Using the records that follow, reproduce exactly the lines starting at the line containing "-5 | **判断力** 8" and ending at the line containing "- [[202101231923.3 Starting". Include both end lines and no pictures.

────────────────

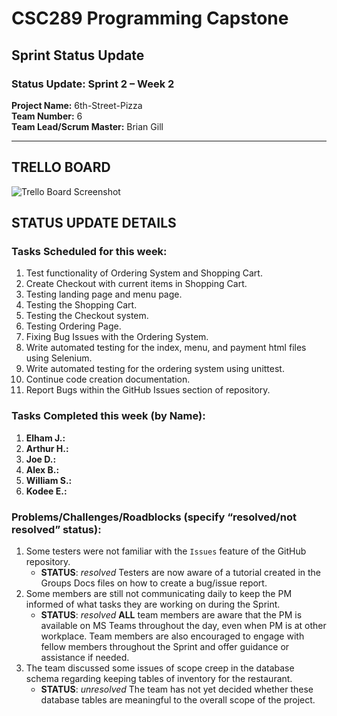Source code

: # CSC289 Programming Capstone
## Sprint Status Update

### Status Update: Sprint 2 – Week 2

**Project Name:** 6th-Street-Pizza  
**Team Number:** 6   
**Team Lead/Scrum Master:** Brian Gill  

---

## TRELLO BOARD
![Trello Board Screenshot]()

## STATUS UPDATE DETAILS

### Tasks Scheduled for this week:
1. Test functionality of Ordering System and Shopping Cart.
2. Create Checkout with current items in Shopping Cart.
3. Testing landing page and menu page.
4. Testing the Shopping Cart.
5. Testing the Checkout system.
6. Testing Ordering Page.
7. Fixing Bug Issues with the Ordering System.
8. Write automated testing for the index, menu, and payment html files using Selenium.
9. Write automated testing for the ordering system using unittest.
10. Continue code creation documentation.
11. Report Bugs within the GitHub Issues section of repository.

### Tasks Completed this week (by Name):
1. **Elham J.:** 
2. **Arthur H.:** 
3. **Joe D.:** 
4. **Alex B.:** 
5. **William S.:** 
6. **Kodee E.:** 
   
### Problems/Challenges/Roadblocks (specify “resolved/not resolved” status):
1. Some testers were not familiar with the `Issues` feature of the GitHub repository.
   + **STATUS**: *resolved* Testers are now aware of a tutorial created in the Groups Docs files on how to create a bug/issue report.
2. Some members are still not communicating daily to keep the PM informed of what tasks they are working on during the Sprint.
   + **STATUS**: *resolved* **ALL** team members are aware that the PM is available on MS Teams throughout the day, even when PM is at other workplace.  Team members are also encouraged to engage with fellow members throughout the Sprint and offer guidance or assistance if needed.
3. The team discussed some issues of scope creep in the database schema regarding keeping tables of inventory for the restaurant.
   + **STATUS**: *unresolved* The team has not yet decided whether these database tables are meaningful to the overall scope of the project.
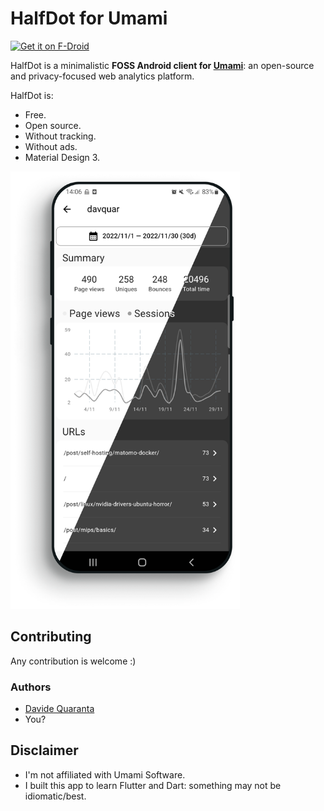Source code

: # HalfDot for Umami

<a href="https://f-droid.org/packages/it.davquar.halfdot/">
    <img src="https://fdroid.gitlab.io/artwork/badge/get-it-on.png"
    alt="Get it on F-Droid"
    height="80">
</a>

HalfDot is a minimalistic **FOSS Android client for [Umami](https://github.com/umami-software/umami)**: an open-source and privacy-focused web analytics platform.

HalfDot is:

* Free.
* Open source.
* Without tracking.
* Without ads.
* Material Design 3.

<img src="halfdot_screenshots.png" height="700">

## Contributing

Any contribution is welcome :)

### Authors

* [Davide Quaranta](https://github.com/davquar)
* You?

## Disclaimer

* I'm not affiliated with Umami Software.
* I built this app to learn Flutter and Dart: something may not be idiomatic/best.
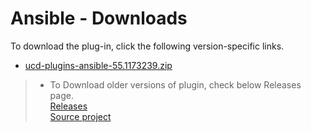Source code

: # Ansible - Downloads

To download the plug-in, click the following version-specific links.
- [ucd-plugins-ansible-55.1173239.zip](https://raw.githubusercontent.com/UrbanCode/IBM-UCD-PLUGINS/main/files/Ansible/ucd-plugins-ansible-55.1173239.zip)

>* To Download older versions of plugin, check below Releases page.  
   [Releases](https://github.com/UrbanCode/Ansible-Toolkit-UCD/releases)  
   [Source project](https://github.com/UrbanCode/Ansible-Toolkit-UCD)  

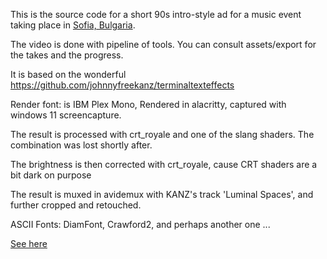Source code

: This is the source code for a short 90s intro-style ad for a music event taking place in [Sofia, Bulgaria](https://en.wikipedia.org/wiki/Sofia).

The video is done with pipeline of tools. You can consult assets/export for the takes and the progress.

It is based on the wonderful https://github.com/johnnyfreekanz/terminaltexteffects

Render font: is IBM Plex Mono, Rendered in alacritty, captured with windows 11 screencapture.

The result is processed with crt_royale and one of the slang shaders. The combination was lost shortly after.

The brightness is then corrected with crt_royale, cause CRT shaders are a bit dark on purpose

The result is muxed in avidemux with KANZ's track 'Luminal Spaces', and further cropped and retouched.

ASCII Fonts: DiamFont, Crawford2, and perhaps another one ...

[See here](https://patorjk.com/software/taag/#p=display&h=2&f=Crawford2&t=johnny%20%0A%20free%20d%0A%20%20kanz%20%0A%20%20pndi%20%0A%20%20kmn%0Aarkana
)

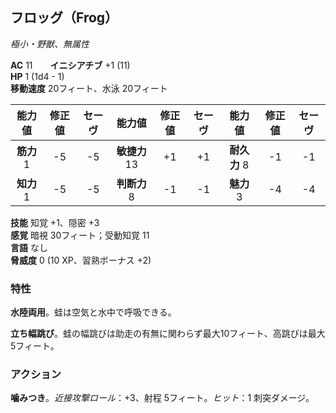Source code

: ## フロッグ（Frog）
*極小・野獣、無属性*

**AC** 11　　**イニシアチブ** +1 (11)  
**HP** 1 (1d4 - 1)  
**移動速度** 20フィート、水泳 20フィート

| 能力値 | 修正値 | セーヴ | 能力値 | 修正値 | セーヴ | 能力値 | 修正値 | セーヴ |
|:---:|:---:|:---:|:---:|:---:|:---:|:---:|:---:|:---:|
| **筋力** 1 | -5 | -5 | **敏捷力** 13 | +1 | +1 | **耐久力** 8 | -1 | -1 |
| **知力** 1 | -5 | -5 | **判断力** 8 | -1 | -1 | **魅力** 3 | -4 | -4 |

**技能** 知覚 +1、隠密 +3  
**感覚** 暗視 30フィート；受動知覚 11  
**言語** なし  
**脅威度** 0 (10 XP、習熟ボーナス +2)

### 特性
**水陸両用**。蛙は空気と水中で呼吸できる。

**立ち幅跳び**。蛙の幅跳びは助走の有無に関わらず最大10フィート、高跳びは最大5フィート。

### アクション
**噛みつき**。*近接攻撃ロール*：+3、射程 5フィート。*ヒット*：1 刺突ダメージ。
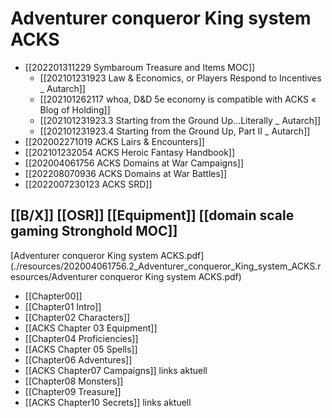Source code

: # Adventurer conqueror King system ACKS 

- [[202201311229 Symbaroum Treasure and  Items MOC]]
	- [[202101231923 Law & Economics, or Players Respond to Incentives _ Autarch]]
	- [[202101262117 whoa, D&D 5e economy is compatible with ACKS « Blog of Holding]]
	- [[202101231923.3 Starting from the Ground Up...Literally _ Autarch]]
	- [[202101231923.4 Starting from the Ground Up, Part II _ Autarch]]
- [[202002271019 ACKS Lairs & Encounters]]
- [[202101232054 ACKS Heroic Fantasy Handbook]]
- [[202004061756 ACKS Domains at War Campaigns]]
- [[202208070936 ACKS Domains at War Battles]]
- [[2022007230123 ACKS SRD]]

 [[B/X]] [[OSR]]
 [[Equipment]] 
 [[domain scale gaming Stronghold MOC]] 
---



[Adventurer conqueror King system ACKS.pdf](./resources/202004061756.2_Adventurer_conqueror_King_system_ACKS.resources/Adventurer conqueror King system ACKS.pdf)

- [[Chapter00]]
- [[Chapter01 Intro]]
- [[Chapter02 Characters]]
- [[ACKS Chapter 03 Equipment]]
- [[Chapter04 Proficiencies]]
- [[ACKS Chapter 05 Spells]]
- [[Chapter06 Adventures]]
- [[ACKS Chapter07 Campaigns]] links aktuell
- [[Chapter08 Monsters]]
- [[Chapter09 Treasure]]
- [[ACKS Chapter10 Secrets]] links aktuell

────────────────

**Written solution**
| **知力** 1 | -5 | -5 | **判断力** 8 | -1 | -1 | **魅力** 3 | -4 | -4 |

**技能** 知覚 +1、隠密 +3  
**感覚** 暗視 30フィート；受動知覚 11  
**言語** なし  
**脅威度** 0 (10 XP、習熟ボーナス +2)

### 特性
**水陸両用**。蛙は空気と水中で呼吸できる。

**立ち幅跳び**。蛙の幅跳びは助走の有無に関わらず最大10フィート、高跳びは最大5フィート。

### アクション
**噛みつき**。*近接攻撃ロール*：+3、射程 5フィート。*ヒット*：1 刺突ダメージ。
Source code

: # Adventurer conqueror King system ACKS 

- [[202201311229 Symbaroum Treasure and  Items MOC]]
	- [[202101231923 Law & Economics, or Players Respond to Incentives _ Autarch]]
	- [[202101262117 whoa, D&D 5e economy is compatible with ACKS « Blog of Holding]]
	- [[202101231923.3 Starting from the Ground Up...Literally _ Autarch]]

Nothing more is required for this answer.